## Your assignment:
Report how many lines of the entries below contain the word "class", and nothing more.

## Saved data entries:
■ ■ ■ ■

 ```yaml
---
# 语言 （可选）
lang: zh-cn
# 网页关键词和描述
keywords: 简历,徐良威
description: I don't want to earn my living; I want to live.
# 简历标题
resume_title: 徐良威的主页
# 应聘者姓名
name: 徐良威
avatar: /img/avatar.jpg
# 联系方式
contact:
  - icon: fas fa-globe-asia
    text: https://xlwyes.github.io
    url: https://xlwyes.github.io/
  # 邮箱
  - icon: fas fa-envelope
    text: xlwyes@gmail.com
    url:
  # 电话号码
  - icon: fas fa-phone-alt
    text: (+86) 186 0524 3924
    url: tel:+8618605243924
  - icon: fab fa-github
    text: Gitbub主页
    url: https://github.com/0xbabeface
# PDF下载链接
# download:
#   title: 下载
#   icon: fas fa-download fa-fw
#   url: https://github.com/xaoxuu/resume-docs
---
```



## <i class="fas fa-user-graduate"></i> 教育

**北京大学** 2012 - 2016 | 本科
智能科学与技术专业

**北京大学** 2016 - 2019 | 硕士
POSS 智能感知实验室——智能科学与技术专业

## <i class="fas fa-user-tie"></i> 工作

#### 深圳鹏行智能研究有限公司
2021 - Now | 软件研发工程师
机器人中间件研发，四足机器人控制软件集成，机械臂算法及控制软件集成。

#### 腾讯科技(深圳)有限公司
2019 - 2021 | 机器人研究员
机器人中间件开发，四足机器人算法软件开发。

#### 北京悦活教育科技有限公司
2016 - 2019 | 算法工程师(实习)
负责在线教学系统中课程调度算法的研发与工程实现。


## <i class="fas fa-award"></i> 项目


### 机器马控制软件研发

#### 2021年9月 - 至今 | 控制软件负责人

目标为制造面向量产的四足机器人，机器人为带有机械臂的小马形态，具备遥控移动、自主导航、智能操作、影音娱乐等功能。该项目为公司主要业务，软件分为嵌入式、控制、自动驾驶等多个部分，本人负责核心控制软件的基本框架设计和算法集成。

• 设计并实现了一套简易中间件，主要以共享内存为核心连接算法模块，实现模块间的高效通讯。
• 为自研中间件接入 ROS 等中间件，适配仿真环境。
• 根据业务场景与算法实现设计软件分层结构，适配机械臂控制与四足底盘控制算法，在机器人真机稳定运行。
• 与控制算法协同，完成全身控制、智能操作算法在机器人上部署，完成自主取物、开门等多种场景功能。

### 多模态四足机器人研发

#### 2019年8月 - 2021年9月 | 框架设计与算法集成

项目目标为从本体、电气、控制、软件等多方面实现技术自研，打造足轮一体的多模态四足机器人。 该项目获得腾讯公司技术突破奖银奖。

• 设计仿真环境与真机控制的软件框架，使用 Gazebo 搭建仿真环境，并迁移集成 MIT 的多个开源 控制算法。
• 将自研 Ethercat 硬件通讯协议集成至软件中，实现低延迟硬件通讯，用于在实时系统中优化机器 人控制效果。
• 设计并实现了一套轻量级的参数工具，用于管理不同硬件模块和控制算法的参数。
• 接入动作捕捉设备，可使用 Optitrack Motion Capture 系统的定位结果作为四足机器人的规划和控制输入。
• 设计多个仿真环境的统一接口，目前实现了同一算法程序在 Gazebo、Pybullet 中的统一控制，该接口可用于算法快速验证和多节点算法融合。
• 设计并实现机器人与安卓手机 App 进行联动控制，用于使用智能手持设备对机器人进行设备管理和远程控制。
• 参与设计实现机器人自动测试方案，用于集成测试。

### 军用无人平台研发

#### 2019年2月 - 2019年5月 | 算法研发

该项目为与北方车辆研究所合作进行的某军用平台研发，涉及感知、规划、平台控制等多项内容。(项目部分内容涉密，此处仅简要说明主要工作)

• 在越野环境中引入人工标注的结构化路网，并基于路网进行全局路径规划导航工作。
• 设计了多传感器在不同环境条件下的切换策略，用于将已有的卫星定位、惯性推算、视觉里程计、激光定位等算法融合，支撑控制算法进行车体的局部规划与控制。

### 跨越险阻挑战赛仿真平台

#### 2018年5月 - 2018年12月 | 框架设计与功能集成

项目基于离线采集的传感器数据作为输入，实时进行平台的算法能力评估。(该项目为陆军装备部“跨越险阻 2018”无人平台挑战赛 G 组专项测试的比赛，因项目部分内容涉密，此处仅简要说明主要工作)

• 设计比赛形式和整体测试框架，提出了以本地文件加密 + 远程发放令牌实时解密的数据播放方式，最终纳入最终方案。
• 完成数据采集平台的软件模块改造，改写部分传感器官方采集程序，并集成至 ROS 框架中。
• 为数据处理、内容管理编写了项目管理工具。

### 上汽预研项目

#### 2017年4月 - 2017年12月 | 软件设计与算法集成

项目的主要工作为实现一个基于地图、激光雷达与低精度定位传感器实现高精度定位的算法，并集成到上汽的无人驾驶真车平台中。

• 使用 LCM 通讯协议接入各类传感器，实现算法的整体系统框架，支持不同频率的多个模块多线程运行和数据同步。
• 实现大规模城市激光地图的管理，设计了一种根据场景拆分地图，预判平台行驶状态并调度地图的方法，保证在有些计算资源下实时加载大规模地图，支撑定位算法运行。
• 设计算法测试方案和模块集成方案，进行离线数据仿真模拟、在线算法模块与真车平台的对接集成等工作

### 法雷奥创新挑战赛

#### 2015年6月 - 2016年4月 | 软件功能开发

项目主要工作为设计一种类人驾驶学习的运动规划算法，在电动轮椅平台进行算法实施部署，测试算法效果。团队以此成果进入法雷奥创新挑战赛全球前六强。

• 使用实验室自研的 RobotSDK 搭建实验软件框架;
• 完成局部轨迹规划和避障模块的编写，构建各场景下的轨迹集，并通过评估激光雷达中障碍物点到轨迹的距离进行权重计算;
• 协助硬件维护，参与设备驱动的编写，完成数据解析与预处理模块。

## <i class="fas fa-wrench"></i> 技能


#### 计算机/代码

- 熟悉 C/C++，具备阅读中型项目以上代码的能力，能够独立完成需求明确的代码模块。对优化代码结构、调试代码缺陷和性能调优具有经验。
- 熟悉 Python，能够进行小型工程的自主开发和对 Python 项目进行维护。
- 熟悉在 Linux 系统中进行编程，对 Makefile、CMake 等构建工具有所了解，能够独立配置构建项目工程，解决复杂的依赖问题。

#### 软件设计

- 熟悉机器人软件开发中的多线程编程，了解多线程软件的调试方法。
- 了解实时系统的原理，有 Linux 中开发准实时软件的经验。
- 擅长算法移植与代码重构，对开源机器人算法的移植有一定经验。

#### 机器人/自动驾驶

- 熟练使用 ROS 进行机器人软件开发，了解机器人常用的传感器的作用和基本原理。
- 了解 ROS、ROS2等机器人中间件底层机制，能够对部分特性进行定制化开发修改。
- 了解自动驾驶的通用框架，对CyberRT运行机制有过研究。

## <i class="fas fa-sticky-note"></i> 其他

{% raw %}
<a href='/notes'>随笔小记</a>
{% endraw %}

■ ■ ■ ■

## Task solution:
5